Description
PDEP-7 did not spell it out explicitly, but a consequence of Copy-on-Write is that the copy
keyword is no longer very useful.
Currently a bunch of methods have this keyword (astype
, rename
, reindex
, ..., full list at #50535), for example:
>>> df = pd.DataFrame({'a': [1, 2], 'b': [3, 4]})
>>> df2 = df.rename(columns=str.upper) # has a default of `copy=True`
With the current default behaviour df2
is a full copy of df
. This default of copy=True
will change to no longer copy when CoW is enabled (but act as "delayed" copy). Users could nowadays use copy=False
to avoid the full copy, but this will no longer be possible with CoW (the previous concept of "shallow copy" no longer exists, xref #36195 (comment)). So passing copy=False
is something we will have to deprecate anyhow.

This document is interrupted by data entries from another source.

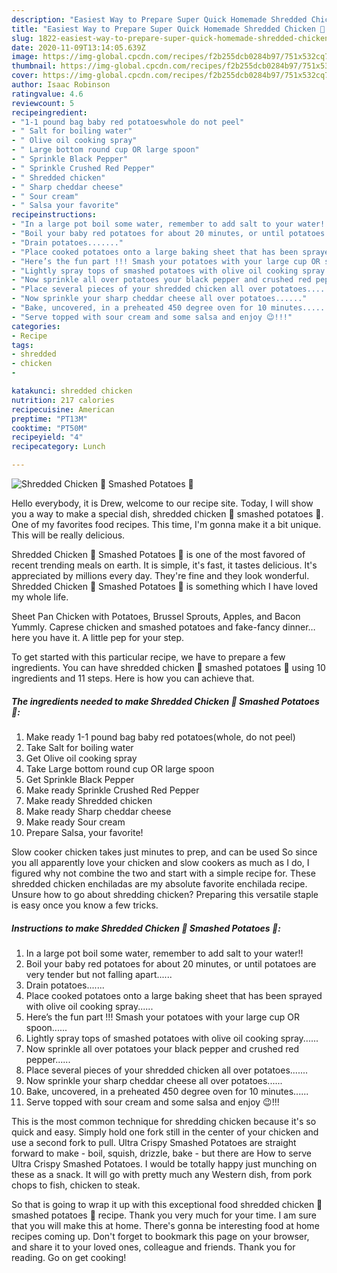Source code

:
 ```yaml
---
description: "Easiest Way to Prepare Super Quick Homemade Shredded Chicken 🐔 Smashed Potatoes 🥔"
title: "Easiest Way to Prepare Super Quick Homemade Shredded Chicken 🐔 Smashed Potatoes 🥔"
slug: 1822-easiest-way-to-prepare-super-quick-homemade-shredded-chicken-smashed-potatoes
date: 2020-11-09T13:14:05.639Z
image: https://img-global.cpcdn.com/recipes/f2b255dcb0284b97/751x532cq70/shredded-chicken-🐔-smashed-potatoes-🥔-recipe-main-photo.jpg
thumbnail: https://img-global.cpcdn.com/recipes/f2b255dcb0284b97/751x532cq70/shredded-chicken-🐔-smashed-potatoes-🥔-recipe-main-photo.jpg
cover: https://img-global.cpcdn.com/recipes/f2b255dcb0284b97/751x532cq70/shredded-chicken-🐔-smashed-potatoes-🥔-recipe-main-photo.jpg
author: Isaac Robinson
ratingvalue: 4.6
reviewcount: 5
recipeingredient:
- "1-1 pound bag baby red potatoeswhole do not peel"
- " Salt for boiling water"
- " Olive oil cooking spray"
- " Large bottom round cup OR large spoon"
- " Sprinkle Black Pepper"
- " Sprinkle Crushed Red Pepper"
- " Shredded chicken"
- " Sharp cheddar cheese"
- " Sour cream"
- " Salsa your favorite"
recipeinstructions:
- "In a large pot boil some water, remember to add salt to your water!!"
- "Boil your baby red potatoes for about 20 minutes, or until potatoes are very tender but not falling apart......"
- "Drain potatoes......."
- "Place cooked potatoes onto a large baking sheet that has been sprayed with olive oil cooking spray......"
- "Here’s the fun part !!! Smash your potatoes with your large cup OR spoon......"
- "Lightly spray tops of smashed potatoes with olive oil cooking spray......"
- "Now sprinkle all over potatoes your black pepper and crushed red pepper......"
- "Place several pieces of your shredded chicken all over potatoes......."
- "Now sprinkle your sharp cheddar cheese all over potatoes......"
- "Bake, uncovered, in a preheated 450 degree oven for 10 minutes......"
- "Serve topped with sour cream and some salsa and enjoy 😉!!!"
categories:
- Recipe
tags:
- shredded
- chicken
- 

katakunci: shredded chicken  
nutrition: 217 calories
recipecuisine: American
preptime: "PT13M"
cooktime: "PT50M"
recipeyield: "4"
recipecategory: Lunch

---
```



![Shredded Chicken 🐔 Smashed Potatoes 🥔](https://img-global.cpcdn.com/recipes/f2b255dcb0284b97/751x532cq70/shredded-chicken-🐔-smashed-potatoes-🥔-recipe-main-photo.jpg)

Hello everybody, it is Drew, welcome to our recipe site. Today, I will show you a way to make a special dish, shredded chicken 🐔 smashed potatoes 🥔. One of my favorites food recipes. This time, I'm gonna make it a bit unique. This will be really delicious.

Shredded Chicken 🐔 Smashed Potatoes 🥔 is one of the most favored of recent trending meals on earth. It is simple, it's fast, it tastes delicious. It's appreciated by millions every day. They're fine and they look wonderful. Shredded Chicken 🐔 Smashed Potatoes 🥔 is something which I have loved my whole life.

Sheet Pan Chicken with Potatoes, Brussel Sprouts, Apples, and Bacon Yummly. Caprese chicken and smashed potatoes and fake-fancy dinner… here you have it. A little pep for your step.


To get started with this particular recipe, we have to prepare a few ingredients. You can have shredded chicken 🐔 smashed potatoes 🥔 using 10 ingredients and 11 steps. Here is how you can achieve that.

<!--inarticleads1-->

##### The ingredients needed to make Shredded Chicken 🐔 Smashed Potatoes 🥔:

1. Make ready 1-1 pound bag baby red potatoes(whole, do not peel)
1. Take  Salt for boiling water
1. Get  Olive oil cooking spray
1. Take  Large bottom round cup OR large spoon
1. Get  Sprinkle Black Pepper
1. Make ready  Sprinkle Crushed Red Pepper
1. Make ready  Shredded chicken
1. Make ready  Sharp cheddar cheese
1. Make ready  Sour cream
1. Prepare  Salsa, your favorite!


Slow cooker chicken takes just minutes to prep, and can be used So since you all apparently love your chicken and slow cookers as much as I do, I figured why not combine the two and start with a simple recipe for. These shredded chicken enchiladas are my absolute favorite enchilada recipe. Unsure how to go about shredding chicken? Preparing this versatile staple is easy once you know a few tricks. 

<!--inarticleads2-->

##### Instructions to make Shredded Chicken 🐔 Smashed Potatoes 🥔:

1. In a large pot boil some water, remember to add salt to your water!!
1. Boil your baby red potatoes for about 20 minutes, or until potatoes are very tender but not falling apart......
1. Drain potatoes.......
1. Place cooked potatoes onto a large baking sheet that has been sprayed with olive oil cooking spray......
1. Here’s the fun part !!! Smash your potatoes with your large cup OR spoon......
1. Lightly spray tops of smashed potatoes with olive oil cooking spray......
1. Now sprinkle all over potatoes your black pepper and crushed red pepper......
1. Place several pieces of your shredded chicken all over potatoes.......
1. Now sprinkle your sharp cheddar cheese all over potatoes......
1. Bake, uncovered, in a preheated 450 degree oven for 10 minutes......
1. Serve topped with sour cream and some salsa and enjoy 😉!!!


This is the most common technique for shredding chicken because it&#39;s so quick and easy. Simply hold one fork still in the center of your chicken and use a second fork to pull. Ultra Crispy Smashed Potatoes are straight forward to make - boil, squish, drizzle, bake - but there are How to serve Ultra Crispy Smashed Potatoes. I would be totally happy just munching on these as a snack. It will go with pretty much any Western dish, from pork chops to fish, chicken to steak. 

So that is going to wrap it up with this exceptional food shredded chicken 🐔 smashed potatoes 🥔 recipe. Thank you very much for your time. I am sure that you will make this at home. There's gonna be interesting food at home recipes coming up. Don't forget to bookmark this page on your browser, and share it to your loved ones, colleague and friends. Thank you for reading. Go on get cooking!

In theory we could keep copy=True
as a non-default option, which would result in an actual hard copy instead of the CoW-tracked view. However, in #50535, we essentially already decided to not do this, and in the CoW mode currently a copy=True
is simply ignored.
The idea is that if a user really wants a hard copy, they can add a .copy()
in the chain (e.g. df2 = df.rename(..).copy()
instead of df2 = df.rename(..., copy=True)
. But so in #50535 we felt that it was not worth to keep a whole keyword for such minor use case which has a clear and easy alternative.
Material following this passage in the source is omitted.